Definition and field of study of acoustoelectronics

The continuous expansion of the functions of radioelectronic equipment (REA) leads to a sharp complication of the electronic systems themselves and, as a result, to an avalanche-like increase in the number of active and passive components in the systems. Traditional design methods, including the complex miniaturization method based on integrated electronics, cannot solve this problem. A fundamental solution to the problem of increasing quantities of system elements can only be obtained by completely discarding the concepts of classical circuit design and directly using the basic properties of a substance to perform the functions of the system. In this case, these functions are performed without combining the components into systems and without repeatedly increasing their number. These principles are based on the new direction of microelectronics, called functional electronics. One of the most rapidly developing areas of functional electronics is acoustoelectronics.

Acoustoelectronics is the direction of functional microelectronics, based on the use of the piezoelectric effect, as well as phenomena associated with the interaction of electric fields with waves of acoustic voltages in a piezoelectric semiconductor material. Essentially, acoustoelectronics is engaged in the conversion of acoustic signals into electrical and electrical into acoustic. We draw attention to the fact that this definition is similar to the definition of optoelectronics, where it is a question of mutual transformations of optical and electrical signals.

Acoustic (sound) waves (AV) of high frequency (more than 20 kHz) - "ultrasound" - have long been used in various fields of science and technology. Two important properties of AB - a relatively low speed of propagation (105 times less than the speed of light), as well as simplicity and high excitation efficiency in piezoelectric materials - led to their use in radio engineering and electronics. Delay lines on bulk acoustic waves (OAB) have been used in radio engineering for many decades. No less well known are other devices that use OAV in piezoelectric materials, quartz resonators for frequency stabilization. Both of these devices are widely known examples of the use of AB (ultrasound) in electronic systems for processing and transmitting information signals.

In acoustoelectronics, ultrasonic waves are used as volume (longitudinal and shear), and surface, which have several advantages over volume, first of all - small losses during signal conversion, availability of the wave front and a variety of interactions of acoustic waves in crystals.
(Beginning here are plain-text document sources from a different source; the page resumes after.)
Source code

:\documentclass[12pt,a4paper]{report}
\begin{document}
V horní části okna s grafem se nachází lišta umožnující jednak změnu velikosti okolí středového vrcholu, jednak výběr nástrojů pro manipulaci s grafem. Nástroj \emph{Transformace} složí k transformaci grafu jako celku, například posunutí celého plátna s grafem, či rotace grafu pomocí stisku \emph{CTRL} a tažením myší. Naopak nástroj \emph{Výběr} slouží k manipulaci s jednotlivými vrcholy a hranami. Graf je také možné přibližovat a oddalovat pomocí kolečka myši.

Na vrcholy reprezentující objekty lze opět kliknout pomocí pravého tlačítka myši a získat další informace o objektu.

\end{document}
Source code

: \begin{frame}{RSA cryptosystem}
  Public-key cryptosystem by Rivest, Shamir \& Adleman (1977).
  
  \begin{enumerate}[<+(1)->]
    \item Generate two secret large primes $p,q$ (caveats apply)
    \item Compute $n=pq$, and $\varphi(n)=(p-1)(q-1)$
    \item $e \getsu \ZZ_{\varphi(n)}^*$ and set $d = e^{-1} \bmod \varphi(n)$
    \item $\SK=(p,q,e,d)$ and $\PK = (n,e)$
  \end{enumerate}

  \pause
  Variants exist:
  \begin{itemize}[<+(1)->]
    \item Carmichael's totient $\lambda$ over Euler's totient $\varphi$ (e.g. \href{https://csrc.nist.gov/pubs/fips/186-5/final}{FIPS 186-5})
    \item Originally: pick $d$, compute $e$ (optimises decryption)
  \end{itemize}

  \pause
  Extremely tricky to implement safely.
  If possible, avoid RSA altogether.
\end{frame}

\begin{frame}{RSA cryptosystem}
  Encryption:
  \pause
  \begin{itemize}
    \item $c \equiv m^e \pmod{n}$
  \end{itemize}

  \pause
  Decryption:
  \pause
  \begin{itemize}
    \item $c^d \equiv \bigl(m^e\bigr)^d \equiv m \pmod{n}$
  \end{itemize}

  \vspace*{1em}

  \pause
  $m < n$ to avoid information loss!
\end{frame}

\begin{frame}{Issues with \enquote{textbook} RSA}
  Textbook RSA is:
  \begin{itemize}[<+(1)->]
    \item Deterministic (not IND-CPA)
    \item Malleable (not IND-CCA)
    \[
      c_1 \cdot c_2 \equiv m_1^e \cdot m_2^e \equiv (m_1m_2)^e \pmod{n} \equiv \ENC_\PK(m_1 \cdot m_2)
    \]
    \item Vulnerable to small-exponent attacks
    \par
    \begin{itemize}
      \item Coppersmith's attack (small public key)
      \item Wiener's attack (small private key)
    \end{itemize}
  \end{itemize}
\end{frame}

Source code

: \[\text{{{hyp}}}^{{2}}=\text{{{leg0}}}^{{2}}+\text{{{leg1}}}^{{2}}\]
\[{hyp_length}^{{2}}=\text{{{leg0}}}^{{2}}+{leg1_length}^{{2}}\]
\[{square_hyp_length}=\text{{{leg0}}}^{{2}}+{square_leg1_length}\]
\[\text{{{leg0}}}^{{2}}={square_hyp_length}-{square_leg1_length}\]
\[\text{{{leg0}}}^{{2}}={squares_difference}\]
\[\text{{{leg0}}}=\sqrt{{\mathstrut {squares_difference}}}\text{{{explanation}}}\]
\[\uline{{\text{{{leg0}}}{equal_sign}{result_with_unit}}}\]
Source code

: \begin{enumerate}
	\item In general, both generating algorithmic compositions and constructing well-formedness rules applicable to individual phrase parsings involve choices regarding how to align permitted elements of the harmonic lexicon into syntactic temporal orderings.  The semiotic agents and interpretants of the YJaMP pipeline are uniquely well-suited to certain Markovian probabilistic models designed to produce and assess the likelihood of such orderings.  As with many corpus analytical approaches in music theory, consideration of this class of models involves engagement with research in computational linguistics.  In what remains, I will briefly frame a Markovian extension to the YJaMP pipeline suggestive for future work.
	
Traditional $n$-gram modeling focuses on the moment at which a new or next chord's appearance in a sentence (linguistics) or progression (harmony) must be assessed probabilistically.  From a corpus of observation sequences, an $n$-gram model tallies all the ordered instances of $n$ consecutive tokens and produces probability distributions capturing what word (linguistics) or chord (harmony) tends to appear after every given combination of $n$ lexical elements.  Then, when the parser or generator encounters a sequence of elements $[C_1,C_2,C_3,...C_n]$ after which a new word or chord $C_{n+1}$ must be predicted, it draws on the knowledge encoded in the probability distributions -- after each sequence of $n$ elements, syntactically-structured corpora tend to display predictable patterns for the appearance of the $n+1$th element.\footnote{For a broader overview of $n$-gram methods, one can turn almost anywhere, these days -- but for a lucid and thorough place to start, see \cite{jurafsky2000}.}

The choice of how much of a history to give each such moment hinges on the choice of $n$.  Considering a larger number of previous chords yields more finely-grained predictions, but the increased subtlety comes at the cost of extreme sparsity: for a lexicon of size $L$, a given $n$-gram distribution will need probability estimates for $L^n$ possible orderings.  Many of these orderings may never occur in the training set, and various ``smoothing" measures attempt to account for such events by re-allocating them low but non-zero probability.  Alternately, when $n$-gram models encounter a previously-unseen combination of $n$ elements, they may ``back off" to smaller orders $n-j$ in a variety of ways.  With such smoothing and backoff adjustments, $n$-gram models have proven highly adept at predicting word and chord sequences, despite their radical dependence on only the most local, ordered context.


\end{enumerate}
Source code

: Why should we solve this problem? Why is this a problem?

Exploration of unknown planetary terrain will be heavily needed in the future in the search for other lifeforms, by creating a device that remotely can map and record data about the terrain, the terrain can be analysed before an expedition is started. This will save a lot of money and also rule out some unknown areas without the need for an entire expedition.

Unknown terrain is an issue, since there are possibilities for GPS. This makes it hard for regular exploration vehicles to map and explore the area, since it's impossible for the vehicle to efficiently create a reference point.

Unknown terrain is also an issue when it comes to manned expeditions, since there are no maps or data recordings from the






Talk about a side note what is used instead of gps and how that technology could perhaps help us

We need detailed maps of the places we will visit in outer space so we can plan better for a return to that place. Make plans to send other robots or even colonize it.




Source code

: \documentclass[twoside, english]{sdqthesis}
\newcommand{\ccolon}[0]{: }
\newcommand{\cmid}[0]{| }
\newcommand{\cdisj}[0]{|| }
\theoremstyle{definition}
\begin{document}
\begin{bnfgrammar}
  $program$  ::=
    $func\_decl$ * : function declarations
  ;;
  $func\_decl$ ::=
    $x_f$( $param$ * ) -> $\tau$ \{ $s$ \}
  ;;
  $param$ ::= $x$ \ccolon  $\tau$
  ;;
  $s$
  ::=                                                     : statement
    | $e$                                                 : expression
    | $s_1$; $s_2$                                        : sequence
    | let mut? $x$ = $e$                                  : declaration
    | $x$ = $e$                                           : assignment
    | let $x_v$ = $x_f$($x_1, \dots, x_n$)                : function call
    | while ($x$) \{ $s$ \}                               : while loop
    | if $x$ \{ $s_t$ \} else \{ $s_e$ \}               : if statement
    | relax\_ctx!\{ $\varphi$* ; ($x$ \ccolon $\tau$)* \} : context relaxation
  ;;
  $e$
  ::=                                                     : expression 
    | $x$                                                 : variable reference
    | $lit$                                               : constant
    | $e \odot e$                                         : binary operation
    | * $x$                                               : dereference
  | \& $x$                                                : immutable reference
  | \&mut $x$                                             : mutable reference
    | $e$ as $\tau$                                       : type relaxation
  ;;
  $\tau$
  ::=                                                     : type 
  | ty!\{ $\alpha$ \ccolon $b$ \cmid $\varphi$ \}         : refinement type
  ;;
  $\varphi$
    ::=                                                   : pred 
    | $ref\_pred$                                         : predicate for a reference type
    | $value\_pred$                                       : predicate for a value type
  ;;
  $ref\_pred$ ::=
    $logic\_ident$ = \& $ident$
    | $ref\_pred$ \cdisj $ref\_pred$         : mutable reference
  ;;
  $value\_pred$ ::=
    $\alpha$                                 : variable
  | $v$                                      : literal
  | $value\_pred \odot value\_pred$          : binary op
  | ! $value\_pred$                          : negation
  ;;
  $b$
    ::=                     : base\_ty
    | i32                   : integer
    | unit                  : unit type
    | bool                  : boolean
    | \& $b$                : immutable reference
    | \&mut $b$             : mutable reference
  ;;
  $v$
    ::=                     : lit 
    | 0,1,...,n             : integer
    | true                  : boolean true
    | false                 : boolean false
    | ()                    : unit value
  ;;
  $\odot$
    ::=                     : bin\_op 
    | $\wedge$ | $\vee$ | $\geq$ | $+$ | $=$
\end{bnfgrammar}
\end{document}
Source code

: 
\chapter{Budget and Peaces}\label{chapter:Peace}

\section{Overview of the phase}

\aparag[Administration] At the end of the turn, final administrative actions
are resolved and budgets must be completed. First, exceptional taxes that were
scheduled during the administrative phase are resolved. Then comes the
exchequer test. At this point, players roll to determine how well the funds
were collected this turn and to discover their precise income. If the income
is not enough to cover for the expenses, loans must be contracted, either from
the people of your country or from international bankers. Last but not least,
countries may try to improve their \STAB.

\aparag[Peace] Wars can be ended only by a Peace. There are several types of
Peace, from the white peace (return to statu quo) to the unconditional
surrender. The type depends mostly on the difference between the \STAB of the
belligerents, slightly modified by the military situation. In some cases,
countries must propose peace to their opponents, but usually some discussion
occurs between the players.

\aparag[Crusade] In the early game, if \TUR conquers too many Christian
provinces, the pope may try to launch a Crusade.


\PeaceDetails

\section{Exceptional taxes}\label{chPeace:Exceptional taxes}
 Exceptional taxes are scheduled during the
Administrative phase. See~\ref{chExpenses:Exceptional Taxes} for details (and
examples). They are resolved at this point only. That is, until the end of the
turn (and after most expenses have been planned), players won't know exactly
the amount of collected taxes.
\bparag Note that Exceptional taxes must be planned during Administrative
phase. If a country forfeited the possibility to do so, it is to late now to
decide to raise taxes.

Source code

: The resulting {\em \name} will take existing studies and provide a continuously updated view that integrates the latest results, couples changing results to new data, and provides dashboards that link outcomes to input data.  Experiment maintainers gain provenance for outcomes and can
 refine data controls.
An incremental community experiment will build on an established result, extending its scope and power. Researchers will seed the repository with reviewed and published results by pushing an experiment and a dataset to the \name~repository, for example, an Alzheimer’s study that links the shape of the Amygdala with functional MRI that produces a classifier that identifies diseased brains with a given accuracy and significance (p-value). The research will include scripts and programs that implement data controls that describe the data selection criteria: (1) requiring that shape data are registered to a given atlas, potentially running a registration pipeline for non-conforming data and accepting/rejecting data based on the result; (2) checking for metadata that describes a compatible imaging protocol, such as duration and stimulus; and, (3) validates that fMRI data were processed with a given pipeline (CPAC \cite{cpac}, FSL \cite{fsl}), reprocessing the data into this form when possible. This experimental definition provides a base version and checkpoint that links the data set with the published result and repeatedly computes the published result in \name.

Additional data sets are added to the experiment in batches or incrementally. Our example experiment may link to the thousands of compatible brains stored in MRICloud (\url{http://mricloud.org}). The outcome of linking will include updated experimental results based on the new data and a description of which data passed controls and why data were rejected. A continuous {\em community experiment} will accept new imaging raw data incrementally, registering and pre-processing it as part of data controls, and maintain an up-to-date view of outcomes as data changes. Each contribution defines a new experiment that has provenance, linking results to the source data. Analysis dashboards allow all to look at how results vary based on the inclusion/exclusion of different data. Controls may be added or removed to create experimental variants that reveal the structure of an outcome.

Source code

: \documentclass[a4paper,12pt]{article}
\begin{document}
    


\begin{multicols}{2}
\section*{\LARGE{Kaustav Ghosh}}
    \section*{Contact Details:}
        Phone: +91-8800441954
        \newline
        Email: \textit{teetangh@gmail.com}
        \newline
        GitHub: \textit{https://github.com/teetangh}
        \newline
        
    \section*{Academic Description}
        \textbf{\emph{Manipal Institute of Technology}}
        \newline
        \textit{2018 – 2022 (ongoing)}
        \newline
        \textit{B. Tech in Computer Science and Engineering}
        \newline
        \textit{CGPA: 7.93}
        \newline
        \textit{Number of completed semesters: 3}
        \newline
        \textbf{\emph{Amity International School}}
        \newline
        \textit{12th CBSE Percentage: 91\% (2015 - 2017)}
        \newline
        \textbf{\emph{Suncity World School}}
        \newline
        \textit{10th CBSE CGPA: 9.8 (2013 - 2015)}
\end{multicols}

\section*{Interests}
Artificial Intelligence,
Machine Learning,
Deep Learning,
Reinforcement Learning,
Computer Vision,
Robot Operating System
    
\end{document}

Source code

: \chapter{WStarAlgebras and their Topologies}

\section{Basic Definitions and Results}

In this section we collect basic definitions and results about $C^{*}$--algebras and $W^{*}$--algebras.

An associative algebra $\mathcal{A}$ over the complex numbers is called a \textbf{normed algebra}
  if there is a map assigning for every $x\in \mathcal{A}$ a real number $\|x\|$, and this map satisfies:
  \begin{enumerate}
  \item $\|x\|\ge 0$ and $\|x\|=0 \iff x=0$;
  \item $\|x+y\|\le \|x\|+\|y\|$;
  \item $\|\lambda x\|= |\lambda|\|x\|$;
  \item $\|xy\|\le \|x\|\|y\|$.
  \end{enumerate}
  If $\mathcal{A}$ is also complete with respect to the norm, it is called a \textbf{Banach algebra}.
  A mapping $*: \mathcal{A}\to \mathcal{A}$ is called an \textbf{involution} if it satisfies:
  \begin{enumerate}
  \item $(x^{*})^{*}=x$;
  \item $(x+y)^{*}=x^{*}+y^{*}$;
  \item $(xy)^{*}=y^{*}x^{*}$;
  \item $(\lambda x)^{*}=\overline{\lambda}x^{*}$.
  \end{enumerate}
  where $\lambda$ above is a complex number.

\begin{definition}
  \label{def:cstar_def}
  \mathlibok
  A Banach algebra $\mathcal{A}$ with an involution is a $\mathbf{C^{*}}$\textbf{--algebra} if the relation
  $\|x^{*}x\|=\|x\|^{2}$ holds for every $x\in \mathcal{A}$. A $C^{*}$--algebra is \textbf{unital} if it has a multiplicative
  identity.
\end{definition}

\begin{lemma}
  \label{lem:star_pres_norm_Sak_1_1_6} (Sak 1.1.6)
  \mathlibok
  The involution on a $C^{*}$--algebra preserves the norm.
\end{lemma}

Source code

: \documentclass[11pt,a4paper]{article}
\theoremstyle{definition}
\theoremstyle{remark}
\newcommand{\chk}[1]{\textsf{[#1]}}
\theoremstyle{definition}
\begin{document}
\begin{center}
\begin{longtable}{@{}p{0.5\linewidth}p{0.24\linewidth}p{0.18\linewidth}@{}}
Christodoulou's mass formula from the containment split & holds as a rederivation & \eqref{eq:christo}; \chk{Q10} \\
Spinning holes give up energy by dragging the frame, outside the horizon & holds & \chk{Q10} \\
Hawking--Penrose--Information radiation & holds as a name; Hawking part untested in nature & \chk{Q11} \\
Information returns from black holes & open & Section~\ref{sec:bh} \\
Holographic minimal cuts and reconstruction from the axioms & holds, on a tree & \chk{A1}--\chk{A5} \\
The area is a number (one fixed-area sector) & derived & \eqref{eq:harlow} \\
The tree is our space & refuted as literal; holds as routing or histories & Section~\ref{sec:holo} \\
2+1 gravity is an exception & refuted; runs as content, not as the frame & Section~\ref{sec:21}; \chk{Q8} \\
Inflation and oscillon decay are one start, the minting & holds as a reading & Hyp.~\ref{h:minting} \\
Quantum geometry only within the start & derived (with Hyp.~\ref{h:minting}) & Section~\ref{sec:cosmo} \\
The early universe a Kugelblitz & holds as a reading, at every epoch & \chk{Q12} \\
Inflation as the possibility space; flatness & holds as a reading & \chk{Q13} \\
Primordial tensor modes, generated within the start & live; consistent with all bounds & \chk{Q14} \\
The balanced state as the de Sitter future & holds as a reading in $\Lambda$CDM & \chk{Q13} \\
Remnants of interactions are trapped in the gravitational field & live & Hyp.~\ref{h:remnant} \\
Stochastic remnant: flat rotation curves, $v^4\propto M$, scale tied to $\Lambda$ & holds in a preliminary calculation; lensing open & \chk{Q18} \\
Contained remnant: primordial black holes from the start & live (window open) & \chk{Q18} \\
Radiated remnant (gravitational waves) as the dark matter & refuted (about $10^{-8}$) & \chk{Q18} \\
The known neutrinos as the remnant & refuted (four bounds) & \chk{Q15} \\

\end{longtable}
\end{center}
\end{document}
Since the early 1960s, acoustoelectronics in the narrow sense of the word have begun to call the study of the effects associated with the interaction of AB with free electrons in solids. These effects include:

• "Electronic" absorption of AB.
• The change in the velocity of the AB is due to the interaction with the electron plasma in a solid.
• The "acoustoelectric" effect is a drag of electrons AB and, as a consequence, the appearance of a constant electrical voltage or a constant electrical current in the direction of propagation of the AB.
  
  The first two effects were first investigated by I.G. Shaposhnikov [1] in 1941 and were then studied by many authors (see, for example, reviews [2, 3]). The third effect was discovered by R.G. Parmenter [4] in 1953 and studied in detail by G.E. Bemmel [5], A. B. Pippard [6], G. Weinreich [7], and others (see review [8]).